Ini adalah beberapa dari anak-anak tersebut. Menurut sumber informasi, sekitar 7000 anak dikirim dari Inggris, sering tanpa persetujuan dari orang tua mereka, dengan janji-janji kehidupan yang lebih baik. Namun, pada akhirnya mereka dimasukkan di lembaga-lembaga dan dijadikan tenaga kerja dengan gaji yang murah.

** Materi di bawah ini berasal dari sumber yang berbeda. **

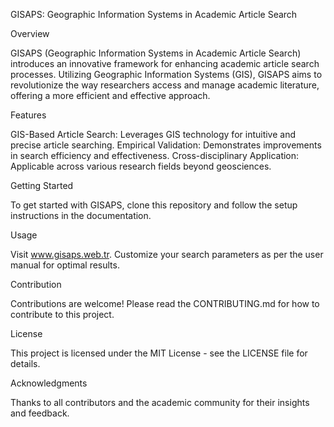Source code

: GISAPS: Geographic Information Systems in Academic Article Search

Overview

GISAPS (Geographic Information Systems in Academic Article Search) introduces an innovative framework for enhancing academic article search processes. Utilizing Geographic Information Systems (GIS), GISAPS aims to revolutionize the way researchers access and manage academic literature, offering a more efficient and effective approach.

Features

GIS-Based Article Search: Leverages GIS technology for intuitive and precise article searching.
Empirical Validation: Demonstrates improvements in search efficiency and effectiveness.
Cross-disciplinary Application: Applicable across various research fields beyond geosciences.

Getting Started

To get started with GISAPS, clone this repository and follow the setup instructions in the documentation.

Usage

Visit www.gisaps.web.tr. Customize your search parameters as per the user manual for optimal results.

Contribution

Contributions are welcome! Please read the CONTRIBUTING.md for how to contribute to this project.

License

This project is licensed under the MIT License - see the LICENSE file for details.

Acknowledgments

Thanks to all contributors and the academic community for their insights and feedback.

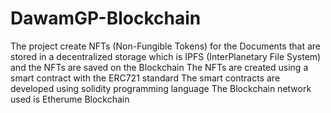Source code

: # DawamGP-Blockchain
The project create NFTs (Non-Fungible Tokens) for the Documents that are stored in a decentralized storage which is IPFS (InterPlanetary File System) and the NFTs are saved on the Blockchain The NFTs are created using a smart contract with the ERC721 standard The smart contracts are developed using solidity programming language The Blockchain network used is Etherume Blockchain
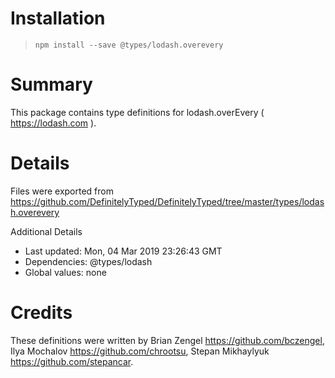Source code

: # Installation
> `npm install --save @types/lodash.overevery`

# Summary
This package contains type definitions for lodash.overEvery ( https://lodash.com ).

# Details
Files were exported from https://github.com/DefinitelyTyped/DefinitelyTyped/tree/master/types/lodash.overevery

Additional Details
 * Last updated: Mon, 04 Mar 2019 23:26:43 GMT
 * Dependencies: @types/lodash
 * Global values: none

# Credits
These definitions were written by Brian Zengel <https://github.com/bczengel>, Ilya Mochalov <https://github.com/chrootsu>, Stepan Mikhaylyuk <https://github.com/stepancar>.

Korban mengatakan masa kecil mereka yang indah telah dirampas.
[Leonie Sheedy, Korban Penganiayaan ]: "Kami seperti tentara kecil di panti asuhan, tidak memiliki masa kanak-kanak."
[Helena Maiolo, Korban Penganiayaan]: "Anda adalah salah satu dari banyak, sekian jumlah, anda bukanlah si gadis kecil Helena yang sangat menginginkan sebuah dekapan atau pelukan, atau diberitahu bahwa semuanya akan beres."
Di depan 900 hadirin, Perdana Menteri Australia Kevin Rudd meminta maaf atas perlakuan tidak adil dan penelantaran selama bertahun-tahun.
[Kevin Rudd, Perdana Menteri Australia]: "Maaf karena sebagai anak-anak Anda dipisahkan dari keluarga dan ditempatkan di lembaga-lembaga di mana begitu sering Anda dianiaya, maaf atas penderitaan fisik dan emosional serta tidak adanya kasih sayang, kelembutan, perhatian. Maaf atas tragedi hilangnya masa kanak-kanak ini."
Sekitar 500.000 ribu orang berkampanye untuk permintaan maaf selama puluhan tahun, sementara Rudd mendapat tepuk-tangan oleh orang-orang yang menjadi korban.